### Work instruction
Please work out how many lines include the word "리소스팩이" in the entries, and reply with only the count.

=== Section Start ===

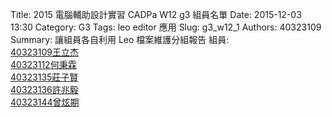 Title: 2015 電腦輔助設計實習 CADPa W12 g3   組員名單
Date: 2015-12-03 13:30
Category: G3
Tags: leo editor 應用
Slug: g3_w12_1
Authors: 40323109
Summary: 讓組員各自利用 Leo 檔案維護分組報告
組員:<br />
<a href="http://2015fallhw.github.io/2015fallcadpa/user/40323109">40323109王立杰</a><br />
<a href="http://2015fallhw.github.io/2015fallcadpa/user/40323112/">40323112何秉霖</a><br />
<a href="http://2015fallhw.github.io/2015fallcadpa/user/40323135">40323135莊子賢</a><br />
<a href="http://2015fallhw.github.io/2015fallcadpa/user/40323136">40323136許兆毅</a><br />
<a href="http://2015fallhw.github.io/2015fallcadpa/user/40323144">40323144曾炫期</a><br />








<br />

=== Section End ===
=== Section Start ===

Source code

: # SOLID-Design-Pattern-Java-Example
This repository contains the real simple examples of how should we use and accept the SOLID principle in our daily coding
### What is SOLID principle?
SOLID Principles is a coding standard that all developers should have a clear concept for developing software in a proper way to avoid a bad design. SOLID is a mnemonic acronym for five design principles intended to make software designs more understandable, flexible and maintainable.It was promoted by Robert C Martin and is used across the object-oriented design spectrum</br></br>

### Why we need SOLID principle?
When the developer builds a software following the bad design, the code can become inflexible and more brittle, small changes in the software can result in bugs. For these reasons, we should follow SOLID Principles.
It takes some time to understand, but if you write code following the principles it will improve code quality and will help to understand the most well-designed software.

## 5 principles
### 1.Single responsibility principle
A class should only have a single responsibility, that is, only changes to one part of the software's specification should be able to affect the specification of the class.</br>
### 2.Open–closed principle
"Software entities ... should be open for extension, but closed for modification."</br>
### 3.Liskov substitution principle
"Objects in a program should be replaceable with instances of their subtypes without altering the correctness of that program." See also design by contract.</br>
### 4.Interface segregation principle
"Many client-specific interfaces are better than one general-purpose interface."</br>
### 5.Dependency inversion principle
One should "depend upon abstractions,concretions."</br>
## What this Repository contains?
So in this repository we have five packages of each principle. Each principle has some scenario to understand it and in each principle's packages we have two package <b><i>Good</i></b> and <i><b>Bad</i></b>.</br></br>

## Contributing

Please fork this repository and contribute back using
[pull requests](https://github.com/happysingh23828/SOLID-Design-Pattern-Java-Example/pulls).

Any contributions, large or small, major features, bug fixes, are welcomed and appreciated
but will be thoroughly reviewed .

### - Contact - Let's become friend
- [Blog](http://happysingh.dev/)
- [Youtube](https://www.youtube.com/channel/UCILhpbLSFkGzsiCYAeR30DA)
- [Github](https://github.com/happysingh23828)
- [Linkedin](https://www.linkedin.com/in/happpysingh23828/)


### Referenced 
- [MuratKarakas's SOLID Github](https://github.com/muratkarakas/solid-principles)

=== Section End ===
=== Section Start ===

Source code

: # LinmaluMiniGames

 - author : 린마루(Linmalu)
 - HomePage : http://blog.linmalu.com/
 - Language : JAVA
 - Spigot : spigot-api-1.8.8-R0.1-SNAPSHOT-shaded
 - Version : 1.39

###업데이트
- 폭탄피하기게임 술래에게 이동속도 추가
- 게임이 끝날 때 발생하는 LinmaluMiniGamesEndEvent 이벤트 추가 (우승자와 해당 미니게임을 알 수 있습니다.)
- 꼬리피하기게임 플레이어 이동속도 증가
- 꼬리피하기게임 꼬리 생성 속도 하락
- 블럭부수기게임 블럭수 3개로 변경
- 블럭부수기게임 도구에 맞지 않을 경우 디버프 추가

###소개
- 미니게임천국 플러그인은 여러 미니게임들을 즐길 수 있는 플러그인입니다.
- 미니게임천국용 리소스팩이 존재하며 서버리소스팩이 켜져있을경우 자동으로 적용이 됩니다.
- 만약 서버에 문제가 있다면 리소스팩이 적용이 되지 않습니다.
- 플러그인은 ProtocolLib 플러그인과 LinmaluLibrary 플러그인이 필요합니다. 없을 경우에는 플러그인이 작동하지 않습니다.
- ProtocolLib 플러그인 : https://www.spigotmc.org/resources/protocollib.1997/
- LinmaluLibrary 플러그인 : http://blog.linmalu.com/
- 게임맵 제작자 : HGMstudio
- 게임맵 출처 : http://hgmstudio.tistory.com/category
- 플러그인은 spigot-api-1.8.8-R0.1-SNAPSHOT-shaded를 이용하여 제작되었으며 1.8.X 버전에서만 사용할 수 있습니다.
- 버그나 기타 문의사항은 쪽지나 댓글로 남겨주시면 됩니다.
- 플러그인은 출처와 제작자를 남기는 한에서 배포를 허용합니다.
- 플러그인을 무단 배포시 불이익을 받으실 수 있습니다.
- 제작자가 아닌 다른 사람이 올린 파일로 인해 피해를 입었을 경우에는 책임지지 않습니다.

=== Section End ===

### Solved problem
2